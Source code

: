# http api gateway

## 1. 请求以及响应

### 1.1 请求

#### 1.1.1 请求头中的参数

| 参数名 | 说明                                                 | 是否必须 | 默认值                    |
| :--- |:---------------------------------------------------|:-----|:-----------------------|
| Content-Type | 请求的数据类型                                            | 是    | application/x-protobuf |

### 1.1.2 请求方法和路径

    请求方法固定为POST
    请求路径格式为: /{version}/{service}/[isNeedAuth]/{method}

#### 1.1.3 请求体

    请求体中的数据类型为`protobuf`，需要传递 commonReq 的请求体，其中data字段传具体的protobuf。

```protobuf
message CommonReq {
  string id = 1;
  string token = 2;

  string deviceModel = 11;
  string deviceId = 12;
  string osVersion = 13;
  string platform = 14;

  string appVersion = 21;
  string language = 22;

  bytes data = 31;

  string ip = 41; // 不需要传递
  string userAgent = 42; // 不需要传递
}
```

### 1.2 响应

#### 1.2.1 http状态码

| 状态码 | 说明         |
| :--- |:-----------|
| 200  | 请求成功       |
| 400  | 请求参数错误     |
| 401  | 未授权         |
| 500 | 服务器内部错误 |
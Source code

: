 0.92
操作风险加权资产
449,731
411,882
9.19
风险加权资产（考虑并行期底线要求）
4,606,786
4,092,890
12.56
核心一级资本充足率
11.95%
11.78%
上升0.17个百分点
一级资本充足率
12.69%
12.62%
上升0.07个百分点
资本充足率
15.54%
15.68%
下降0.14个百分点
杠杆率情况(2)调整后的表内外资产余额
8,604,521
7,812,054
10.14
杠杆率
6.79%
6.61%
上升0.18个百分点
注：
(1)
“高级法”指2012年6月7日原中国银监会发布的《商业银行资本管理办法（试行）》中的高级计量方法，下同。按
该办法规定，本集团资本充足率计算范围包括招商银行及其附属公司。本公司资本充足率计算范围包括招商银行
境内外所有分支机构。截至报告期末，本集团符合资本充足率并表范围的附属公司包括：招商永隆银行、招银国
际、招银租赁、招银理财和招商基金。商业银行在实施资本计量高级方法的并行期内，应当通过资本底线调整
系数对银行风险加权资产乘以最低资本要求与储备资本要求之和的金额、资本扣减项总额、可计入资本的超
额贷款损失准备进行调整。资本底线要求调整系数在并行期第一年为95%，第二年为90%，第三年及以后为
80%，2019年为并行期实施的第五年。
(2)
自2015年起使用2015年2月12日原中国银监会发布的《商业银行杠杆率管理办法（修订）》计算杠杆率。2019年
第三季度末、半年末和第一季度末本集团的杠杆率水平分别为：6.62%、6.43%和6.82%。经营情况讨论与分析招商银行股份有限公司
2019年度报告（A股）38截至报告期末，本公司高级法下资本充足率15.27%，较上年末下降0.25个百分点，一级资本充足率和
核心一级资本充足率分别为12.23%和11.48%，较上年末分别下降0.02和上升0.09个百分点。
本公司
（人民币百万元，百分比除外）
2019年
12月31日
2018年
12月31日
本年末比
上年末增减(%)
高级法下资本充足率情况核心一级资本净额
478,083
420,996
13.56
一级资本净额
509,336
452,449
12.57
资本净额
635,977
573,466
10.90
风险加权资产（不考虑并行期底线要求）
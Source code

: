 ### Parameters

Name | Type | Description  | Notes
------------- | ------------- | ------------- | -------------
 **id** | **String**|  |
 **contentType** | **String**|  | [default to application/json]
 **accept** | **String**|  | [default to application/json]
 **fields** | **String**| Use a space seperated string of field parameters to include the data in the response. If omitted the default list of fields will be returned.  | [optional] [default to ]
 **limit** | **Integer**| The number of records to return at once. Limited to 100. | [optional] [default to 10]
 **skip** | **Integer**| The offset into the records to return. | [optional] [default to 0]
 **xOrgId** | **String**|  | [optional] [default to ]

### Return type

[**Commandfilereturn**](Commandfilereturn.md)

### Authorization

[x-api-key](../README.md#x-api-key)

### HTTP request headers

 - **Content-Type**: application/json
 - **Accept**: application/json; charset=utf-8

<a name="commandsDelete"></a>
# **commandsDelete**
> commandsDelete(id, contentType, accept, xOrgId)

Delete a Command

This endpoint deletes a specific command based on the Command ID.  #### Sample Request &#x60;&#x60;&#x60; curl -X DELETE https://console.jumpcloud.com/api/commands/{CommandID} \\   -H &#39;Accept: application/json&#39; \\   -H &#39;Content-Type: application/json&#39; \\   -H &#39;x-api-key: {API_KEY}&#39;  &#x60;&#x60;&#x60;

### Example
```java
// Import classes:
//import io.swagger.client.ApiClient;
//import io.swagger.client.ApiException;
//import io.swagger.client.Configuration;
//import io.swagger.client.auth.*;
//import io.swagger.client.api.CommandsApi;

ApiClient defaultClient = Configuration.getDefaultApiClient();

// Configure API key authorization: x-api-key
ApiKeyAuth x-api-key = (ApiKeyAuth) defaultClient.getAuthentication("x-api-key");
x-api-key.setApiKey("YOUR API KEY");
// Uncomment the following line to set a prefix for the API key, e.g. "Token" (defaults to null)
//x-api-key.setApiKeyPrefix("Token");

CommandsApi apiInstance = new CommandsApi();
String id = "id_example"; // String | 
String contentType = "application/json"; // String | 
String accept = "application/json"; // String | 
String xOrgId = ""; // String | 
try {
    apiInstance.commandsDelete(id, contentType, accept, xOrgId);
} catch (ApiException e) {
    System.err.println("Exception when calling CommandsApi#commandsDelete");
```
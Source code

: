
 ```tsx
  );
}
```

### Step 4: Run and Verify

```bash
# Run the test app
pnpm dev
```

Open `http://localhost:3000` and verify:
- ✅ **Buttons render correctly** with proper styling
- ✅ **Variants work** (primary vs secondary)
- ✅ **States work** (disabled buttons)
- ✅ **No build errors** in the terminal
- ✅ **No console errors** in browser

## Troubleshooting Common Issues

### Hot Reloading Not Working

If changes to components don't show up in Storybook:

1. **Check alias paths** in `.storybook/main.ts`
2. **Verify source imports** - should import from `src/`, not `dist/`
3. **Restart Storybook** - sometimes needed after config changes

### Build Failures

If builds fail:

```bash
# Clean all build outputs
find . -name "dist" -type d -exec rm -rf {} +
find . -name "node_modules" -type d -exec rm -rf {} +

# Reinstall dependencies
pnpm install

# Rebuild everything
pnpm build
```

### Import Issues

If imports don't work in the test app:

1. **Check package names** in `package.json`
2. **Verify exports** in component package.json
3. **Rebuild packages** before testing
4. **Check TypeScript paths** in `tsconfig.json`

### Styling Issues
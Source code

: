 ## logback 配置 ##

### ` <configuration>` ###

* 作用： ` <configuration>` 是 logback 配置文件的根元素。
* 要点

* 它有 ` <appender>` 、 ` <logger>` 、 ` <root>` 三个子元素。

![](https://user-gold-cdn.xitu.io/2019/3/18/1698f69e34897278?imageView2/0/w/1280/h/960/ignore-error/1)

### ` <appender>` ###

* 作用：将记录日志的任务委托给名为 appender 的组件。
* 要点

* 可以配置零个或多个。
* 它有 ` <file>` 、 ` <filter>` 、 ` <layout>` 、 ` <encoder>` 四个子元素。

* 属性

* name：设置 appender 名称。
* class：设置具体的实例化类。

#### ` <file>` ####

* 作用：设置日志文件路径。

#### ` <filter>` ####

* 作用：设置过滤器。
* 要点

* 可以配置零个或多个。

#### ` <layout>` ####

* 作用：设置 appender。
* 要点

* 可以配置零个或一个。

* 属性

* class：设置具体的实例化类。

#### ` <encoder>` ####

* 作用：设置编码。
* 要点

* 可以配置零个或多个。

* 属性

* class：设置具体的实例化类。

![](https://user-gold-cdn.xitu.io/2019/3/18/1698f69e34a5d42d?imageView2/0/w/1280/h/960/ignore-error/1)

---+---

§ **Your goal**: Only the number is needed: please work out how many lines in the data contain the string "ApiClient".

§ **Response to this exercise**: 2